> WHAT TO PRODUCE
Among the lines below, tally those holding the string "based" and give the total only.
+++ DATA FOR THIS TASK
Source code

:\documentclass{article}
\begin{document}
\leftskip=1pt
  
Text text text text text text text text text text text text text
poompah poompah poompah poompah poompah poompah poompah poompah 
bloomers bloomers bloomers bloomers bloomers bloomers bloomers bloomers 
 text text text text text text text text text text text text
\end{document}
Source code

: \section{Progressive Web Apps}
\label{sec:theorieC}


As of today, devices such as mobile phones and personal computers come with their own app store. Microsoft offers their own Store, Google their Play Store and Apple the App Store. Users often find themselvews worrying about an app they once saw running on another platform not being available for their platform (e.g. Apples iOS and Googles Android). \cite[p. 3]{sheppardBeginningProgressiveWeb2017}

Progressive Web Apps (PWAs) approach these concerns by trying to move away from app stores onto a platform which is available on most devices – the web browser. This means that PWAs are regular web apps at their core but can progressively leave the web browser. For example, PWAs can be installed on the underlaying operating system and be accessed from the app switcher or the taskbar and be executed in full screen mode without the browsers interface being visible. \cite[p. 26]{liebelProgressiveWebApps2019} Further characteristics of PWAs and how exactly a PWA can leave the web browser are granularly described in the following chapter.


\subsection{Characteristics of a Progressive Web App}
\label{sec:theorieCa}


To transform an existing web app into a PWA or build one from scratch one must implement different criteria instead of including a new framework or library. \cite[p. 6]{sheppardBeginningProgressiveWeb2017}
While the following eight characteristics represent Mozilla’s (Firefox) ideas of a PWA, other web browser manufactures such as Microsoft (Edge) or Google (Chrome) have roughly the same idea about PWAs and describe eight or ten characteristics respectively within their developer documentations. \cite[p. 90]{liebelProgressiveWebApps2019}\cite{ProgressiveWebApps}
++++++
+++ DATA FOR THIS TASK
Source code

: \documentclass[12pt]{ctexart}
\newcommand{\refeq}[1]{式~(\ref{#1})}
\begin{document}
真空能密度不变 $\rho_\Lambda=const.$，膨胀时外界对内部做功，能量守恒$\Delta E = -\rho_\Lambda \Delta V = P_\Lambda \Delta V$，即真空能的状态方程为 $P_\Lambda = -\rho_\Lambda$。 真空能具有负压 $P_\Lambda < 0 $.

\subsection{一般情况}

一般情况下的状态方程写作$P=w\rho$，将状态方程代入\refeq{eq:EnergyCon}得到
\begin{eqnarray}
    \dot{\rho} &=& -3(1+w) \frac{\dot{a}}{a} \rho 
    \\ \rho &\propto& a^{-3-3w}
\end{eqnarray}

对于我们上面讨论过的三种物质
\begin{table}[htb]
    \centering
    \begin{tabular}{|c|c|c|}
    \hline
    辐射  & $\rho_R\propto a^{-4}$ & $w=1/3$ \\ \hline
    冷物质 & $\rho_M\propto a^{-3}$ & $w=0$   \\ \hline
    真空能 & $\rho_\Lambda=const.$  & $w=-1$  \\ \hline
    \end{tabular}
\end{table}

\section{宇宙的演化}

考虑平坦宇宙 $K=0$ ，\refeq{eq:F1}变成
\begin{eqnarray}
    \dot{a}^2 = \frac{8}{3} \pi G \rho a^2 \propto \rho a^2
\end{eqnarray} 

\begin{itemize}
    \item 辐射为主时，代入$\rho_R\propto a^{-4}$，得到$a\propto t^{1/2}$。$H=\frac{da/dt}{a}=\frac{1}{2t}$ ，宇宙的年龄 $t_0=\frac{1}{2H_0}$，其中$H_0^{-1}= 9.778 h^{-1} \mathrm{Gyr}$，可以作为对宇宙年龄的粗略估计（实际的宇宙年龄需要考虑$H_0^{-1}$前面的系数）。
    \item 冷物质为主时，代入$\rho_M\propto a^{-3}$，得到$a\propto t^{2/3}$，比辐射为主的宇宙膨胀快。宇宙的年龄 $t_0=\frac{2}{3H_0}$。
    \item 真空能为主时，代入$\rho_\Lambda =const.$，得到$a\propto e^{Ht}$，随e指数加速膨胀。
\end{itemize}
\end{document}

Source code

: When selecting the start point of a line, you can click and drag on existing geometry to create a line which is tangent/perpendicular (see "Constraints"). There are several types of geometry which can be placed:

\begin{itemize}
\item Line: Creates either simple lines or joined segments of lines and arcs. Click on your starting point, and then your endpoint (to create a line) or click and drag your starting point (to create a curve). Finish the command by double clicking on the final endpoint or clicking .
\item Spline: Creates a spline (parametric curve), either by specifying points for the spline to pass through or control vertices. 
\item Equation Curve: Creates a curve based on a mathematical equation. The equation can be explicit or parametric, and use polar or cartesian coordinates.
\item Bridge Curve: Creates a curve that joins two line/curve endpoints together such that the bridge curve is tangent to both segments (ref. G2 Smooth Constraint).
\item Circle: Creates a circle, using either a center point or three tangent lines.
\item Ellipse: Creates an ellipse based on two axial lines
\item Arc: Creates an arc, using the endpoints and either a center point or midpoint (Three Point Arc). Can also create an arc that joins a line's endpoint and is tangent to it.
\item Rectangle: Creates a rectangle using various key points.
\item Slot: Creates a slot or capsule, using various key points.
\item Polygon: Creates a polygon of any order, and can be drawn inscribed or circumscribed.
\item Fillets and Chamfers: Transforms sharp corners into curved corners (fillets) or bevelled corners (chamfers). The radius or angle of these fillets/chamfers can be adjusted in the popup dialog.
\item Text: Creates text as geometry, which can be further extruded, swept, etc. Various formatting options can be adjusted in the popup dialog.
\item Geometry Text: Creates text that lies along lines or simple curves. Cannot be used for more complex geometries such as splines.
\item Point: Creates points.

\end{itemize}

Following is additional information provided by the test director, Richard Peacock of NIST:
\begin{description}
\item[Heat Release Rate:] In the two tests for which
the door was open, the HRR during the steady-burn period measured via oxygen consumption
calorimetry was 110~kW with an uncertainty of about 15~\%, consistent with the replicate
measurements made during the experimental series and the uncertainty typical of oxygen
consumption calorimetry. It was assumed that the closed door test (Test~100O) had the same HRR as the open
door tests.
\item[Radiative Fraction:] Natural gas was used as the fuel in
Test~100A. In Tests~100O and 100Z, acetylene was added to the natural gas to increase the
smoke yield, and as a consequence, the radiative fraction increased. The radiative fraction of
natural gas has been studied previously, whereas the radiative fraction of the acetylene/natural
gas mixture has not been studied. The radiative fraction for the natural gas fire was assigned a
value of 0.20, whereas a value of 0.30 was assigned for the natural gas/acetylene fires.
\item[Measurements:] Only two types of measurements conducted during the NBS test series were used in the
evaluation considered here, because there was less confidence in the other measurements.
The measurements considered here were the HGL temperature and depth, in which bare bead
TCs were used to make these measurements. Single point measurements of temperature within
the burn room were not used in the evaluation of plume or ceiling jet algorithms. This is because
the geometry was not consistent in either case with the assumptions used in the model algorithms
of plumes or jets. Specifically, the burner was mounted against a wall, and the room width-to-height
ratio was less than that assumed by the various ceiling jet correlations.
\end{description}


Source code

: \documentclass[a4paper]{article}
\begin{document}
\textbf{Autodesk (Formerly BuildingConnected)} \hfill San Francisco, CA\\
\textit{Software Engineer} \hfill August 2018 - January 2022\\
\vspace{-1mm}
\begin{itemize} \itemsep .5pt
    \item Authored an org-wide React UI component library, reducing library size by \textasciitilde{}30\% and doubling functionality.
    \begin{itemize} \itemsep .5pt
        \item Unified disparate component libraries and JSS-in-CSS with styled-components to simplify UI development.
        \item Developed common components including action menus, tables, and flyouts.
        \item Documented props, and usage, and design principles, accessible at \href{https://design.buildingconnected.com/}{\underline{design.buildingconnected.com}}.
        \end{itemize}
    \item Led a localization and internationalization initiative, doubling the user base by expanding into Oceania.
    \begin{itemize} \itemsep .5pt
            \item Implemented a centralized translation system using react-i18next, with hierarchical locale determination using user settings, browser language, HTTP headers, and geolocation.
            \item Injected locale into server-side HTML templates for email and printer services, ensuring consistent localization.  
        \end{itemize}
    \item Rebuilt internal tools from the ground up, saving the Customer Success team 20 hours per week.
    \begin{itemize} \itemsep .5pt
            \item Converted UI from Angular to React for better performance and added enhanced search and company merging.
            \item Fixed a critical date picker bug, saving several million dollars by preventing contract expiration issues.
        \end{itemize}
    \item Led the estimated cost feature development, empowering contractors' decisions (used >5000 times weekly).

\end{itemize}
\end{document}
++++++
+++ DATA FOR THIS TASK
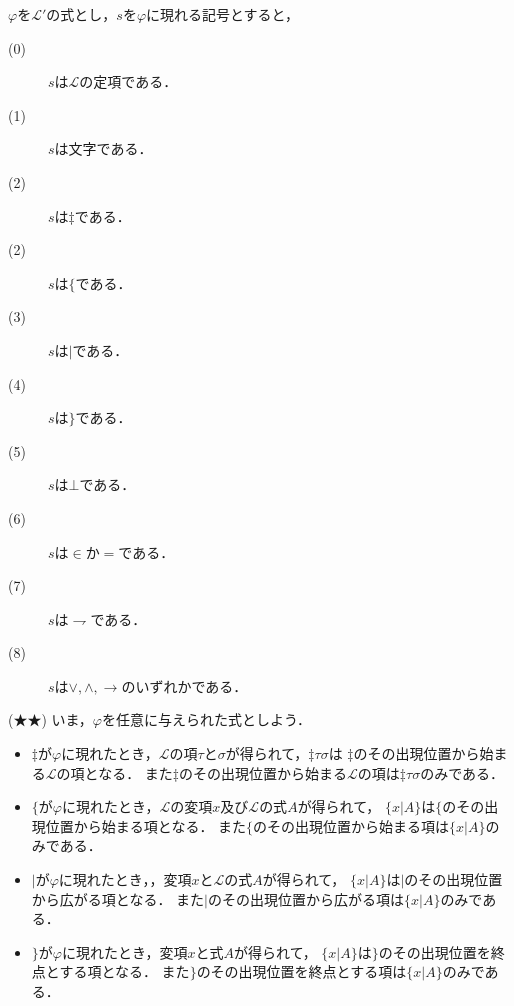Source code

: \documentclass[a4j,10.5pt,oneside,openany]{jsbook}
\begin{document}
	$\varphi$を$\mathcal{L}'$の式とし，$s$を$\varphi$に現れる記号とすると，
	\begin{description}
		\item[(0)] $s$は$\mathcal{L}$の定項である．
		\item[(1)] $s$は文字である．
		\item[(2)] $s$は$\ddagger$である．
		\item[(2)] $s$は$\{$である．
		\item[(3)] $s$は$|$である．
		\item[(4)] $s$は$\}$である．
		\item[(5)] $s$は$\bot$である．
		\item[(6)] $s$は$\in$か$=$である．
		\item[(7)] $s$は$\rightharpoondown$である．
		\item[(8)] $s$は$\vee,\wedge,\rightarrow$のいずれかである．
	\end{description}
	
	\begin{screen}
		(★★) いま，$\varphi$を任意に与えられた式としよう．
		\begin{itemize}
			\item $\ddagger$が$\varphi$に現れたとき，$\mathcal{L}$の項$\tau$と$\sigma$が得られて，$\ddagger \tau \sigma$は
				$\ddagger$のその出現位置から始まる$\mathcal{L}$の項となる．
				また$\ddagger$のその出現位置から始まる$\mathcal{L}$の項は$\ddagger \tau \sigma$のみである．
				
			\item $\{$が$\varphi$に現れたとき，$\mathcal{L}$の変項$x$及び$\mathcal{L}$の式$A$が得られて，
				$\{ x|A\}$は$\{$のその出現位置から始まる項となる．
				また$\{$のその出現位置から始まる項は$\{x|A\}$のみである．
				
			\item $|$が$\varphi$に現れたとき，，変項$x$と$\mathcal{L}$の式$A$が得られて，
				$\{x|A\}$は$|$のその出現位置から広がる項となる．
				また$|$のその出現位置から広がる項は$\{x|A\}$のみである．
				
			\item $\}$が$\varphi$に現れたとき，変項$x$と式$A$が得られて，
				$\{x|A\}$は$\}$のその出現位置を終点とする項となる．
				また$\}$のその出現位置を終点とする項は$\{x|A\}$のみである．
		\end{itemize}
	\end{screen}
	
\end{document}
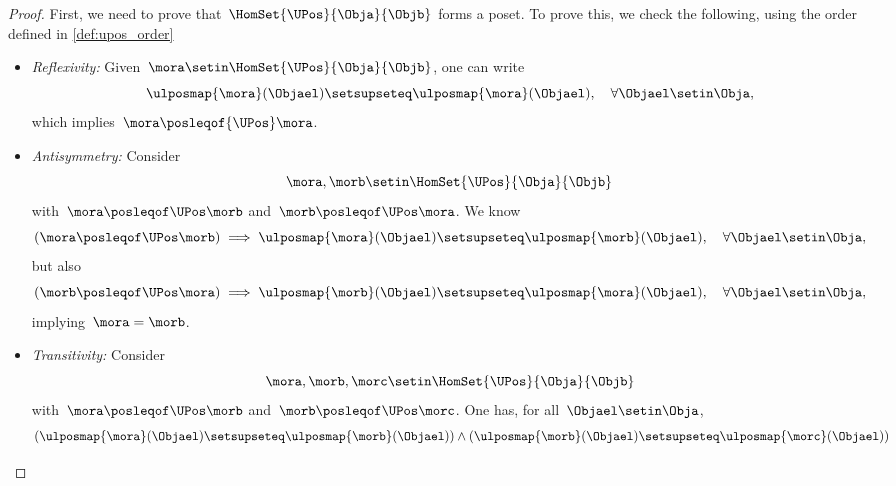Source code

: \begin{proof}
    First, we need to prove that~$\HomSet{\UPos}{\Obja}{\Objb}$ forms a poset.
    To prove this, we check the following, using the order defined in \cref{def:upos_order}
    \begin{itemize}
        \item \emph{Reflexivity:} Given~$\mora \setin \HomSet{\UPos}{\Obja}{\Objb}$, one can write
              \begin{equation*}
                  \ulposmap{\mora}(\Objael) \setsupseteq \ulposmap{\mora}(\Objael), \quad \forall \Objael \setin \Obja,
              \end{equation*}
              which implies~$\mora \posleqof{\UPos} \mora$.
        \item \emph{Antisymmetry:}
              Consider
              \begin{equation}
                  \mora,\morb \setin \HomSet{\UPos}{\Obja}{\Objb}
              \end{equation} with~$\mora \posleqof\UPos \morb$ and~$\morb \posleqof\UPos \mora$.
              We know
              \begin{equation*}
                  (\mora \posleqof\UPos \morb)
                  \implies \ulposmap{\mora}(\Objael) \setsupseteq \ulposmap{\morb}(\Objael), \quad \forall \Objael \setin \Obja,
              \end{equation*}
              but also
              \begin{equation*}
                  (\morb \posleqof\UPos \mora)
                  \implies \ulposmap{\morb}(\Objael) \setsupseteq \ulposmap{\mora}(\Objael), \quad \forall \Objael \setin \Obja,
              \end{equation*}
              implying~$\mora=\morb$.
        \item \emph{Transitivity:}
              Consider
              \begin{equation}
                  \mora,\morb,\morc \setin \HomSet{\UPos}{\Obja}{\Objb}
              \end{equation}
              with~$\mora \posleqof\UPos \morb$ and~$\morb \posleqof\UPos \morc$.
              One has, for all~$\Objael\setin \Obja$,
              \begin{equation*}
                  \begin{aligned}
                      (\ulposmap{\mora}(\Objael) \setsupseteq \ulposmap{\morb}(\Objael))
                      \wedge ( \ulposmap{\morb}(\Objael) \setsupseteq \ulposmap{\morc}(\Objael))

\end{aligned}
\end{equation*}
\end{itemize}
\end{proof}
++++++
> RESPONSE
2